Because visits to care homes have been severely restricted due to the risk of spreading COVID-19 to vulnerable seniors, many people are also dying alone if they contract the illness.

Mackenzie said there are exemptions to the provincial health order that banned visitors, including for palliative or compassionate care reasons.

She said she would be speaking to long-term care homes to encourage them to find a way to allow family to visit when a resident is dying. Mackenzie acknowledged that could be difficult for care homes where there are active outbreaks, but the majority of B.C.’s care homes and assisted-living homes do not have COVID-19 outbreaks.

“I've heard of some care homes simply are not aware that there is this exemption – they think there is a blanket prohibition. So again, getting that clear message out is important,” Mackenzie said.

“If this new normal is in place for a year or more, how do we find a way to allow people to see their spouse, to see their adult child?”

Mackenzie also announced $500,000 in extra funding for a telephone and online help line for family caregivers of seniors.

She said what family caregivers really need right now is a break from the task of providing elder care, but that is very difficult to provide because of measures to prevent the spread of COVID-19.

Mackenzie said the new funding would go to increase services to a telephone hotline, which people can access at 211 or 1-877-520-3267.

Seniors who need help can also call 211, Mackenzie said. 

Long-term care homes have been hit hard by the novel coronavirus pandemic, with outbreaks occurring at over 20 homes in B.C. Nearly half of all deaths from COVID-19 in Canada have been linked to long-term care homes.
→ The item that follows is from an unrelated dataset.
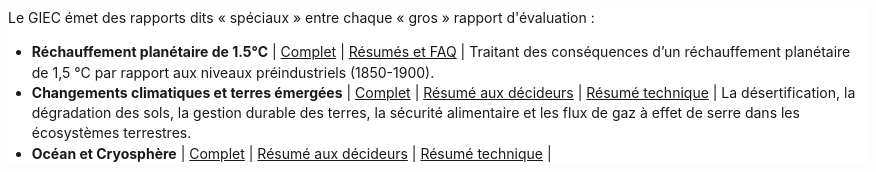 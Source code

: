 Le GIEC émet des rapports dits « spéciaux » entre chaque « gros » rapport d'évaluation :
* **Réchauffement planétaire de 1.5°C** | [Complet](https://www.ipcc.ch/site/assets/uploads/sites/2/2019/06/SR15_Full_Report_Low_Res.pdf) | [Résumés et FAQ](https://www.ipcc.ch/site/assets/uploads/sites/2/2019/09/SR15_Summary_Volume_french.pdf) | Traitant des conséquences d’un réchauffement planétaire de 1,5 °C par rapport aux niveaux préindustriels (1850-1900). 
* **Changements climatiques et terres émergées** | [Complet](https://www.ipcc.ch/site/assets/uploads/sites/4/2020/06/SRCCL_SPM_fr.pdf) | [Résumé aux décideurs](https://www.ipcc.ch/site/assets/uploads/sites/4/2020/06/SRCCL_SPM_fr.pdf) | [Résumé technique](https://www.ipcc.ch/site/assets/uploads/2019/11/03_Technical-Summary-TS.pdf) | La désertification, la dégradation des sols, la gestion durable des terres, la sécurité alimentaire et les flux de gaz à effet de serre dans les écosystèmes terrestres.
* **Océan et Cryosphère** | [Complet](https://www.ipcc.ch/site/assets/uploads/sites/3/2019/12/SROCC_FullReport_FINAL.pdf) | [Résumé aux décideurs](https://www.ipcc.ch/site/assets/uploads/sites/3/2020/07/SROCC_SPM_fr.pdf) | [Résumé technique](https://www.ipcc.ch/site/assets/uploads/sites/3/2019/11/04_SROCC_TS_FINAL.pdf) |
The situation has highlighted vulnerabilities in long-term care, with many care workers employed at multiple facilities in order to make enough money to pay for living expenses. The B.C. government has committed to pay workers more, and has put new rules in place to prevent staff from working at more than one facility and spreading the virus from one facility to another.
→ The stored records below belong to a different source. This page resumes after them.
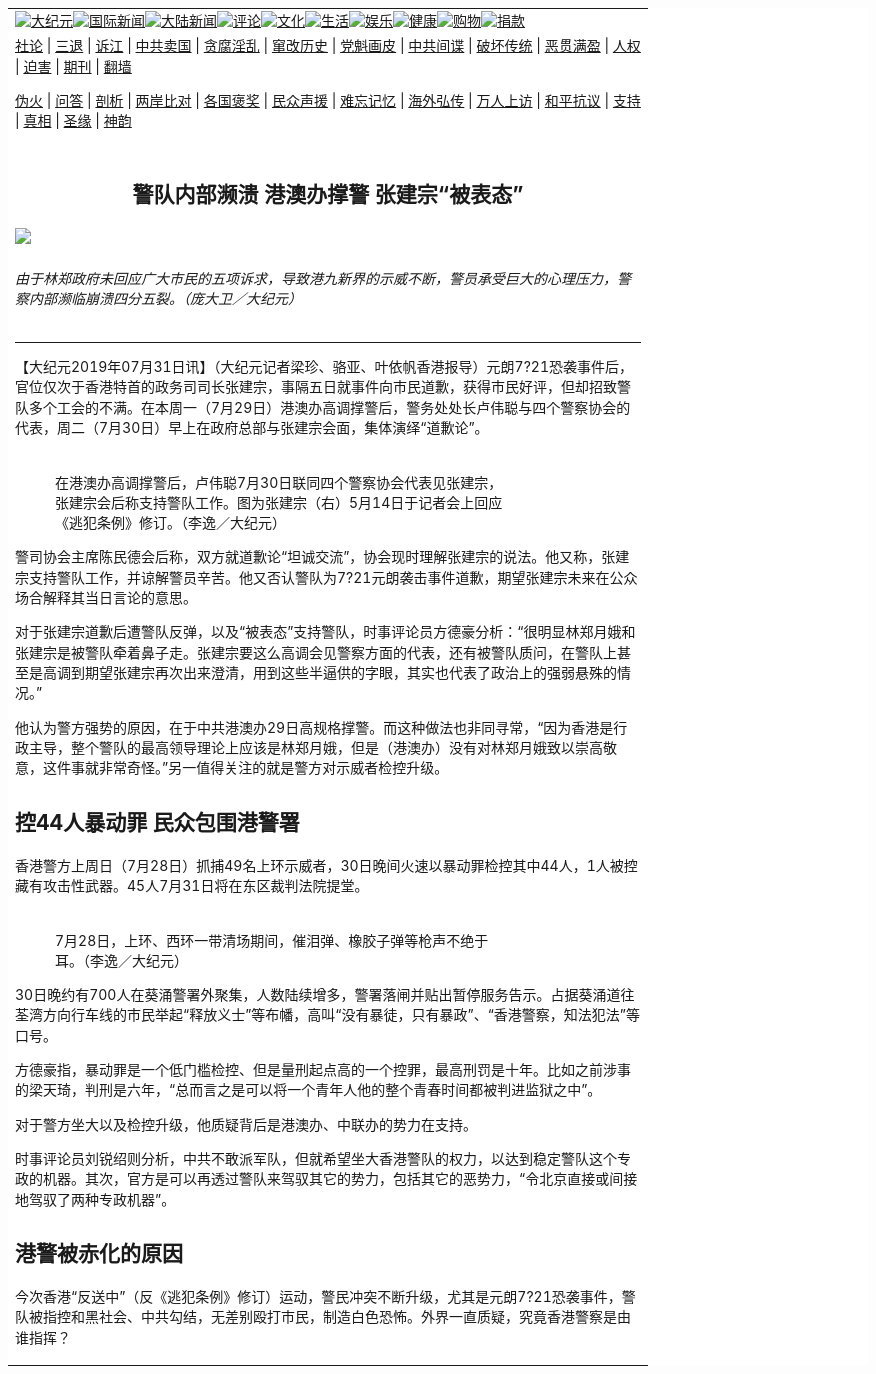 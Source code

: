 <a name="1" id="1" target="_blank"></a><span id="1"></span>
<table align=center border="0"><tr><td colspan="2" VALIGN=TOP><a href="/gb/nsc413.md#1"><img src="https://raw.githubusercontent.com/tjvrql262/www/master/t/djy/1.jpg" title="大纪元"></a><a href="/gb/n24hr.md#1"><img src="https://raw.githubusercontent.com/tjvrql262/www/master/t/djy/3.jpg" title="国际新闻"></a><a href="/gb/nsc413.md#1"><img src="https://raw.githubusercontent.com/tjvrql262/www/master/t/djy/4.jpg" title="大陆新闻"></a><a href="/gb/news392.md#1"><img src="https://raw.githubusercontent.com/tjvrql262/www/master/t/djy/5.jpg" title="评论"></a><a href="/gb/news2007.md#1"><img src="https://raw.githubusercontent.com/tjvrql262/www/master/t/djy/6.jpg" title="文化"></a><a href="/gb/news2008.md#1"><img src="https://raw.githubusercontent.com/tjvrql262/www/master/t/djy/7.jpg" title="生活"></a><a href="/gb/ncyule.md#1"><img src="https://raw.githubusercontent.com/tjvrql262/www/master/t/djy/8.jpg" title="娱乐"></a><a href="/gb/nsc1002.md#1"><img src="https://raw.githubusercontent.com/tjvrql262/www/master/t/djy/9.jpg" title="健康"><a href="https://www.youlucky.com"><img src="https://raw.githubusercontent.com/tjvrql262/www/master/t/djy/10.jpg" title="购物"></a><a href="https://donate.epochtimes.com/?utm_medium=epochtimes&utm_source=referral&utm_campaign=donate_button_djyarticleheader"><img src="https://raw.githubusercontent.com/tjvrql262/www/master/t/djy/12.jpg" title="捐款"></a></td></tr>
<tr><td colspan="2" VALIGN=TOP><a target="_blank" href="/gb/9p.md#1">社论</a> | <a target="_blank" href="/gb/nf5657.md#1">三退</a> | <a target="_blank" href="/gb/nf6124.md#1">诉江</a> | <a target="_blank" href="/gb/nf1176117.md#1">中共卖国</a> | <a target="_blank" href="/gb/nf5773.md#1">贪腐淫乱</a> | <a target="_blank" href="/gb/nf1176115.md#1">窜改历史</a> | <a target="_blank" href="/gb/nf1176107.md#1">党魁画皮</a> | <a target="_blank" href="/gb/nf1320400.md#1">中共间谍</a> | <a target="_blank" href="/gb/nf1176114.md#1">破坏传统</a> | <a target="_blank" href="https://github.com/tjvrql262/ntdtv/blob/master/gb/prog447_1.md#1">恶贯满盈</a> | <a target="_blank" href="/gb/ncid278.md#1">人权</a> | <a target="_blank" href="/gb/nf1176111.md#1">迫害</a> | <a target="_blank" href="https://gitlab.com/szzdlab/mh-qikan/blob/master/README.md#1">期刊</a> | <a target="_blank" href="https://github.com/bannedbook/fanqiang/wiki">翻墙</a></p><p><a target="_blank" href="/gb/nf5562.md#1">伪火</a> | <a target="_blank" href="/gb/nf4378.md#1">问答</a> | <a target="_blank" href="/gb/nf5792.md#1">剖析</a> | <a target="_blank" href="/gb/nf5735.md#1">两岸比对</a> | <a target="_blank" href="/gb/nf6119.md#1">各国褒奖</a> | <a target="_blank" href="/gb/nf6120.md#1">民众声援</a> | <a target="_blank" href="/gb/nf1188594.md#1">难忘记忆</a> | <a target="_blank" href="/gb/nf3180.md#1">海外弘传</a> | <a target="_blank" href="/gb/nf5410.md#1">万人上访</a> | <a target="_blank" href="https://github.com/tjvrql262/ntdtv/blob/master/gb/prog1530_1.md#1">和平抗议</a> | <a target="_blank" href="/gb/nf4386.md#1">支持</a> | <a target="_blank" href="/gb/nf4389.md#1">真相</a> | <a target="_blank" href="/gb/nf5790.md#1">圣缘</a> | <a target="_blank" href="/gb/nf4786.md#1">神韵</a></td></tr>
<tr><td VALIGN=TOP width="626"><h2 align=center>警队内部濒溃 港澳办撑警 张建宗“被表态”</h2>
<img width="600" src="https://i.epochtimes.com/assets/uploads/2019/07/WhatsApp-Image-2019-07-21-at-21.03.37-1-600x400.jpeg" />
<h6>由于林郑政府未回应广大市民的五项诉求，导致港九新界的示威不断，警员承受巨大的心理压力，警察内部濒临崩溃四分五裂。（庞大卫／大纪元）
</h6>
<hr>
<p>【大纪元2019年07月31日讯】（大纪元记者梁珍、骆亚、叶依帆香港报导）元朗7?21恐袭事件后，官位仅次于香港特首的政务司司长<ahref="/gb/tag/%E5%BC%A0%E5%BB%BA%E5%AE%97.md#1">张建宗</a>，事隔五日就事件向市民道歉，获得市民好评，但却招致警队多个工会的不满。在本周一（7月29日）<ahref="/gb/tag/%E6%B8%AF%E6%BE%B3%E5%8A%9E.md#1">港澳办</a>高调撑警后，警务处处长<ahref="/gb/tag/%E5%8D%A2%E4%BC%9F%E8%81%AA.md#1">卢伟聪</a>与四个警察协会的代表，周二（7月30日）早上在政府总部与<ahref="/gb/tag/%E5%BC%A0%E5%BB%BA%E5%AE%97.md#1">张建宗</a>会面，集体演绎“道歉论”。</p>
<figure id="attachment_11419808" style="width: 450px" class="wp-caption aligncenter"><ahref="https://i.epochtimes.com/assets/uploads/2019/07/20190514-gov-kiri-1-e1564520508817.jpg"><img class="size-medium wp-image-11419808" src="https://i.epochtimes.com/assets/uploads/2019/07/20190514-gov-kiri-1-450x300.jpg" alt="" width="450" b="300" /></a><figcaption class="wp-caption-text">在<ahref="/gb/tag/%E6%B8%AF%E6%BE%B3%E5%8A%9E.md#1">港澳办</a>高调撑警后，<ahref="/gb/tag/%E5%8D%A2%E4%BC%9F%E8%81%AA.md#1">卢伟聪</a>7月30日联同四个警察协会代表见张建宗，张建宗会后称支持警队工作。图为张建宗（右）5月14日于记者会上回应《逃犯条例》修订。（李逸／大纪元）</figcaption></figure>
<p>警司协会主席陈民德会后称，双方就道歉论“坦诚交流”，协会现时理解张建宗的说法。他又称，张建宗支持警队工作，并谅解警员辛苦。他又否认警队为7?21元朗袭击事件道歉，期望张建宗未来在公众场合解释其当日言论的意思。</p>
<p>对于张建宗道歉后遭警队反弹，以及“被表态”支持警队，时事评论员方德豪分析：“很明显林郑月娥和张建宗是被警队牵着鼻子走。张建宗要这么高调会见警察方面的代表，还有被警队质问，在警队上甚至是高调到期望张建宗再次出来澄清，用到这些半逼供的字眼，其实也代表了政治上的强弱悬殊的情况。”</p>
<p>他认为警方强势的原因，在于中共港澳办29日高规格撑警。而这种做法也非同寻常，“因为香港是行政主导，整个警队的最高领导理论上应该是林郑月娥，但是（港澳办）没有对林郑月娥致以崇高敬意，这件事就非常奇怪。”另一值得关注的就是警方对示威者检控升级。</p>
<h2>控44人暴动罪 民众包围港警署</h2>
<p>香港警方上周日（7月28日）抓捕49名上环示威者，30日晚间火速以暴动罪检控其中44人，1人被控藏有攻击性武器。45人7月31日将在东区裁判法院提堂。</p>
<figure id="attachment_11419810" style="width: 450px" class="wp-caption aligncenter"><ahref="https://i.epochtimes.com/assets/uploads/2019/07/20190728-CCP-Qiang-Poon-5-1-e1564520575556.jpg"><img class="size-medium wp-image-11419810" src="https://i.epochtimes.com/assets/uploads/2019/07/20190728-CCP-Qiang-Poon-5-1-450x253.jpg" alt="" width="450" b="253" /></a><figcaption class="wp-caption-text">7月28日，上环、西环一带清场期间，催泪弹、橡胶子弹等枪声不绝于耳。（李逸／大纪元）</figcaption></figure>
<p>30日晚约有700人在葵涌警署外聚集，人数陆续增多，警署落闸并贴出暂停服务告示。占据葵涌道往荃湾方向行车线的市民举起“释放义士”等布幡，高叫“没有暴徒，只有暴政”、“香港警察，知法犯法”等口号。</p>
<p>方德豪指，暴动罪是一个低门槛检控、但是量刑起点高的一个控罪，最高刑罚是十年。比如之前涉事的梁天琦，判刑是六年，“总而言之是可以将一个青年人他的整个青春时间都被判进监狱之中”。</p>
<p>对于警方坐大以及检控升级，他质疑背后是港澳办、<ahref="/gb/tag/%E4%B8%AD%E8%81%94%E5%8A%9E.md#1">中联办</a>的势力在支持。</p>
<p>时事评论员刘锐绍则分析，中共不敢派军队，但就希望坐大香港警队的权力，以达到稳定警队这个专政的机器。其次，官方是可以再透过警队来驾驭其它的势力，包括其它的恶势力，“令北京直接或间接地驾驭了两种专政机器”。</p>
<h2>港警被赤化的原因</h2>
<p>今次香港“<ahref="/gb/tag/%E5%8F%8D%E9%80%81%E4%B8%AD.md#1">反送中</a>”（反《逃犯条例》修订）运动，警民冲突不断升级，尤其是元朗7?21恐袭事件，警队被指控和黑社会、中共勾结，无差别殴打市民，制造白色恐怖。外界一直质疑，究竟香港警察是由谁指挥？</p>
Earlier this year, Mackenzie released a report that highlighted some of those same concerns: specifically, about a wide gap in wages depending on whether staff worked at public or private care homes, as well as the precarity of work that led many home care staff to work at several different sites.

Mackenzie said the pandemic had put a “spotlight” on those existing issues.

“There are some initiatives that have been put in place around care homes, most particularly around this wage parity, looking at full-time jobs, how we can try and make workers be at one care home as much as possible, and how we can make reduce the amount of turnover and casual,” she said.